Besides serving as a Neolithic dolmen, Arthur's Stone (Welsh: Maen Ceti) is sometimes interpreted as a Twrch Sandstone glacial erratic dropped by 'Welsh ice' high on Cefn Bryn during the last ice age, after being transported south by at least 20 km. Estimates of the late Devensian ice thickness on Gower vary between 200 and 300 m.

===Holocene===
Along the coast are extensive dune systems, post-glacial accumulations of blown sand, notably at Hillend Burrows, Llangennith Burrows and Broughton Burrows around Rhossili Bay and further north at Whiteford Burrows. Further sand deposits occur at Port Eynon and again at Oxwich Burrows, Michaelston Burrows and Pennard Burrows around Oxwich Bay.

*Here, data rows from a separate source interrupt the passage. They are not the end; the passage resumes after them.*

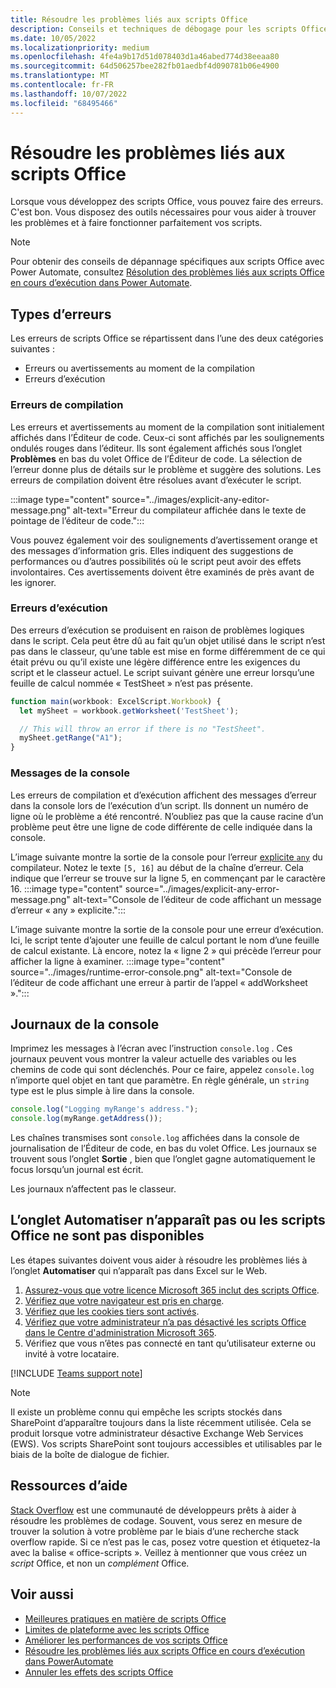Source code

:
 ```yaml
---
title: Résoudre les problèmes liés aux scripts Office
description: Conseils et techniques de débogage pour les scripts Office, ainsi que des ressources d’aide.
ms.date: 10/05/2022
ms.localizationpriority: medium
ms.openlocfilehash: 4fe4a9b17d51d078403d1a46abed774d38eeaa80
ms.sourcegitcommit: 64d506257bee282fb01aedbf4d090781b06e4900
ms.translationtype: MT
ms.contentlocale: fr-FR
ms.lasthandoff: 10/07/2022
ms.locfileid: "68495466"
---
```

# <a name="troubleshoot-office-scripts"></a>Résoudre les problèmes liés aux scripts Office

Lorsque vous développez des scripts Office, vous pouvez faire des erreurs. C'est bon. Vous disposez des outils nécessaires pour vous aider à trouver les problèmes et à faire fonctionner parfaitement vos scripts.

> [!NOTE]
> Pour obtenir des conseils de dépannage spécifiques aux scripts Office avec Power Automate, consultez [Résolution des problèmes liés aux scripts Office en cours d’exécution dans Power Automate](power-automate-troubleshooting.md).

## <a name="types-of-errors"></a>Types d’erreurs

Les erreurs de scripts Office se répartissent dans l’une des deux catégories suivantes :

* Erreurs ou avertissements au moment de la compilation
* Erreurs d’exécution

### <a name="compile-time-errors"></a>Erreurs de compilation

Les erreurs et avertissements au moment de la compilation sont initialement affichés dans l’Éditeur de code. Ceux-ci sont affichés par les soulignements ondulés rouges dans l’éditeur. Ils sont également affichés sous l’onglet **Problèmes** en bas du volet Office de l’Éditeur de code. La sélection de l’erreur donne plus de détails sur le problème et suggère des solutions. Les erreurs de compilation doivent être résolues avant d’exécuter le script.

:::image type="content" source="../images/explicit-any-editor-message.png" alt-text="Erreur du compilateur affichée dans le texte de pointage de l’éditeur de code.":::

Vous pouvez également voir des soulignements d’avertissement orange et des messages d’information gris. Elles indiquent des suggestions de performances ou d’autres possibilités où le script peut avoir des effets involontaires. Ces avertissements doivent être examinés de près avant de les ignorer.

### <a name="runtime-errors"></a>Erreurs d’exécution

Des erreurs d’exécution se produisent en raison de problèmes logiques dans le script. Cela peut être dû au fait qu’un objet utilisé dans le script n’est pas dans le classeur, qu’une table est mise en forme différemment de ce qui était prévu ou qu’il existe une légère différence entre les exigences du script et le classeur actuel. Le script suivant génère une erreur lorsqu’une feuille de calcul nommée « TestSheet » n’est pas présente.

```TypeScript
function main(workbook: ExcelScript.Workbook) {
  let mySheet = workbook.getWorksheet('TestSheet');

  // This will throw an error if there is no "TestSheet".
  mySheet.getRange("A1");
}
```

### <a name="console-messages"></a>Messages de la console

Les erreurs de compilation et d’exécution affichent des messages d’erreur dans la console lors de l’exécution d’un script. Ils donnent un numéro de ligne où le problème a été rencontré. N’oubliez pas que la cause racine d’un problème peut être une ligne de code différente de celle indiquée dans la console.

L’image suivante montre la sortie de la console pour l’erreur [explicite `any`](../develop/typescript-restrictions.md) du compilateur. Notez le texte `[5, 16]` au début de la chaîne d’erreur. Cela indique que l’erreur se trouve sur la ligne 5, en commençant par le caractère 16.
:::image type="content" source="../images/explicit-any-error-message.png" alt-text="Console de l’éditeur de code affichant un message d’erreur « any » explicite.":::

L’image suivante montre la sortie de la console pour une erreur d’exécution. Ici, le script tente d’ajouter une feuille de calcul portant le nom d’une feuille de calcul existante. Là encore, notez la « ligne 2 » qui précède l’erreur pour afficher la ligne à examiner.
:::image type="content" source="../images/runtime-error-console.png" alt-text="Console de l’éditeur de code affichant une erreur à partir de l’appel « addWorksheet ».":::

## <a name="console-logs"></a>Journaux de la console

Imprimez les messages à l’écran avec l’instruction `console.log` . Ces journaux peuvent vous montrer la valeur actuelle des variables ou les chemins de code qui sont déclenchés. Pour ce faire, appelez `console.log` n’importe quel objet en tant que paramètre. En règle générale, un `string` type est le plus simple à lire dans la console.

```TypeScript
console.log("Logging myRange's address.");
console.log(myRange.getAddress());
```

Les chaînes transmises sont `console.log` affichées dans la console de journalisation de l’Éditeur de code, en bas du volet Office. Les journaux se trouvent sous l’onglet **Sortie** , bien que l’onglet gagne automatiquement le focus lorsqu’un journal est écrit.

Les journaux n’affectent pas le classeur.

## <a name="automate-tab-not-appearing-or-office-scripts-unavailable"></a>L’onglet Automatiser n’apparaît pas ou les scripts Office ne sont pas disponibles

Les étapes suivantes doivent vous aider à résoudre les problèmes liés à l’onglet **Automatiser** qui n’apparaît pas dans Excel sur le Web.

1. [Assurez-vous que votre licence Microsoft 365 inclut des scripts Office](../overview/excel.md#requirements).
1. [Vérifiez que votre navigateur est pris en charge](platform-limits.md#browser-support).
1. [Vérifiez que les cookies tiers sont activés](platform-limits.md#third-party-cookies).
1. [Vérifiez que votre administrateur n’a pas désactivé les scripts Office dans le Centre d'administration Microsoft 365](/microsoft-365/admin/manage/manage-office-scripts-settings).
1. Vérifiez que vous n’êtes pas connecté en tant qu’utilisateur externe ou invité à votre locataire.

[!INCLUDE [Teams support note](../includes/teams-support-note.md)]

> [!NOTE]
> Il existe un problème connu qui empêche les scripts stockés dans SharePoint d’apparaître toujours dans la liste récemment utilisée. Cela se produit lorsque votre administrateur désactive Exchange Web Services (EWS). Vos scripts SharePoint sont toujours accessibles et utilisables par le biais de la boîte de dialogue de fichier.

## <a name="help-resources"></a>Ressources d’aide

[Stack Overflow](https://stackoverflow.com/questions/tagged/office-scripts) est une communauté de développeurs prêts à aider à résoudre les problèmes de codage. Souvent, vous serez en mesure de trouver la solution à votre problème par le biais d’une recherche stack overflow rapide. Si ce n’est pas le cas, posez votre question et étiquetez-la avec la balise « office-scripts ». Veillez à mentionner que vous créez un *script* Office, et non un *complément* Office.

## <a name="see-also"></a>Voir aussi

- [Meilleures pratiques en matière de scripts Office](../develop/best-practices.md)
- [Limites de plateforme avec les scripts Office](platform-limits.md)
- [Améliorer les performances de vos scripts Office](../develop/web-client-performance.md)
- [Résoudre les problèmes liés aux scripts Office en cours d’exécution dans PowerAutomate](power-automate-troubleshooting.md)
- [Annuler les effets des scripts Office](undo.md)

Though affected by urban development there are also sand deposits along the east coast from Black Pill eastwards to Swansea, behind the modern tidal flats. Extensive salt marshes along the north coast represent substantial build-ups of marine mud, clay and silt. Inland narrow bands of alluvium floor the narrow incised valleys with wider extents at Oxwich Bay and Llangennith Moors.